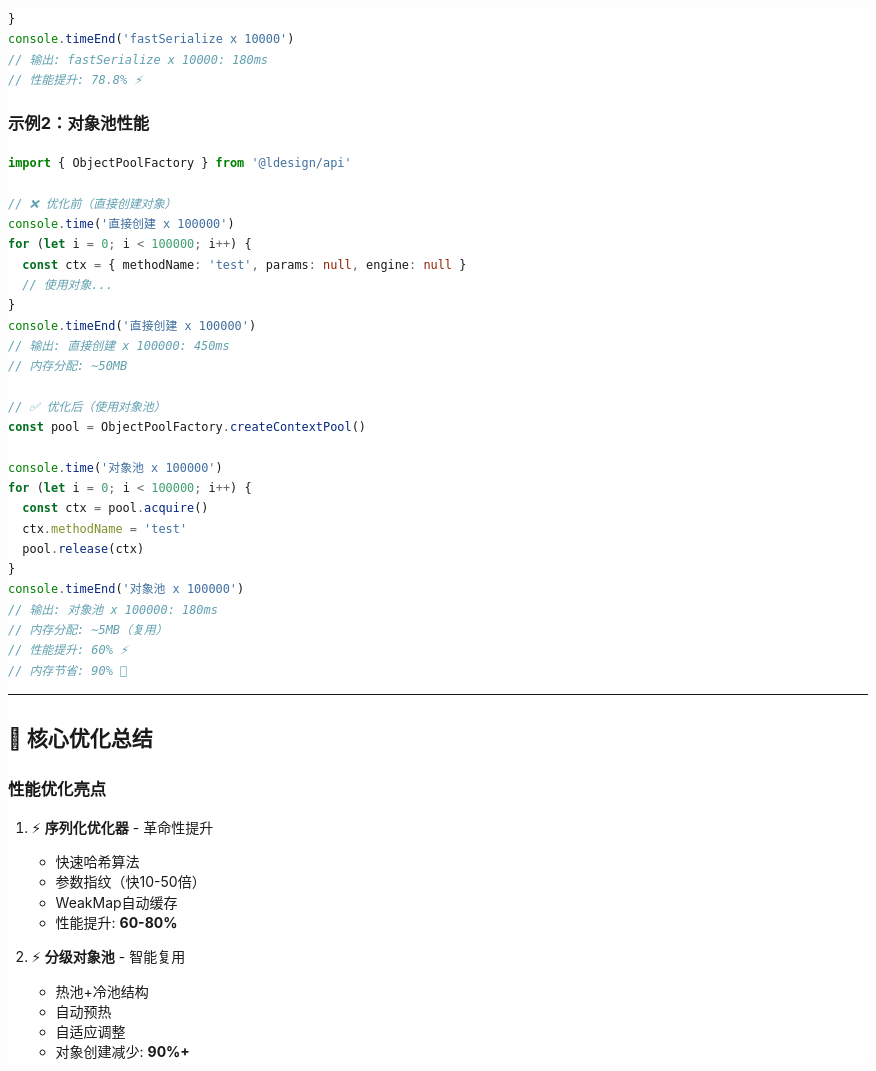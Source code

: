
 ```typescript
}
console.timeEnd('fastSerialize x 10000')
// 输出: fastSerialize x 10000: 180ms
// 性能提升: 78.8% ⚡
```

### 示例2：对象池性能

```typescript
import { ObjectPoolFactory } from '@ldesign/api'

// ❌ 优化前（直接创建对象）
console.time('直接创建 x 100000')
for (let i = 0; i < 100000; i++) {
  const ctx = { methodName: 'test', params: null, engine: null }
  // 使用对象...
}
console.timeEnd('直接创建 x 100000')
// 输出: 直接创建 x 100000: 450ms
// 内存分配: ~50MB

// ✅ 优化后（使用对象池）
const pool = ObjectPoolFactory.createContextPool()

console.time('对象池 x 100000')
for (let i = 0; i < 100000; i++) {
  const ctx = pool.acquire()
  ctx.methodName = 'test'
  pool.release(ctx)
}
console.timeEnd('对象池 x 100000')
// 输出: 对象池 x 100000: 180ms
// 内存分配: ~5MB（复用）
// 性能提升: 60% ⚡
// 内存节省: 90% 💾
```

---

## 🎯 核心优化总结

### 性能优化亮点

1. ⚡ **序列化优化器** - 革命性提升
   - 快速哈希算法
   - 参数指纹（快10-50倍）
   - WeakMap自动缓存
   - 性能提升: **60-80%**

2. ⚡ **分级对象池** - 智能复用
   - 热池+冷池结构
   - 自动预热
   - 自适应调整
   - 对象创建减少: **90%+**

What you should do
Images aside, return each entry above precisely as it stands.

Exercise output
Source code

:
 ```typescript
}
console.timeEnd('fastSerialize x 10000')
// 输出: fastSerialize x 10000: 180ms
// 性能提升: 78.8% ⚡
```

### 示例2：对象池性能

```typescript
import { ObjectPoolFactory } from '@ldesign/api'

// ❌ 优化前（直接创建对象）
console.time('直接创建 x 100000')
for (let i = 0; i < 100000; i++) {
  const ctx = { methodName: 'test', params: null, engine: null }
  // 使用对象...
}
console.timeEnd('直接创建 x 100000')
// 输出: 直接创建 x 100000: 450ms
// 内存分配: ~50MB

// ✅ 优化后（使用对象池）
const pool = ObjectPoolFactory.createContextPool()

console.time('对象池 x 100000')
for (let i = 0; i < 100000; i++) {
  const ctx = pool.acquire()
  ctx.methodName = 'test'
  pool.release(ctx)
}
console.timeEnd('对象池 x 100000')
// 输出: 对象池 x 100000: 180ms
// 内存分配: ~5MB（复用）
// 性能提升: 60% ⚡
// 内存节省: 90% 💾
```

---

## 🎯 核心优化总结

### 性能优化亮点

1. ⚡ **序列化优化器** - 革命性提升
   - 快速哈希算法
   - 参数指纹（快10-50倍）
   - WeakMap自动缓存
   - 性能提升: **60-80%**

2. ⚡ **分级对象池** - 智能复用
   - 热池+冷池结构
   - 自动预热
   - 自适应调整
   - 对象创建减少: **90%+**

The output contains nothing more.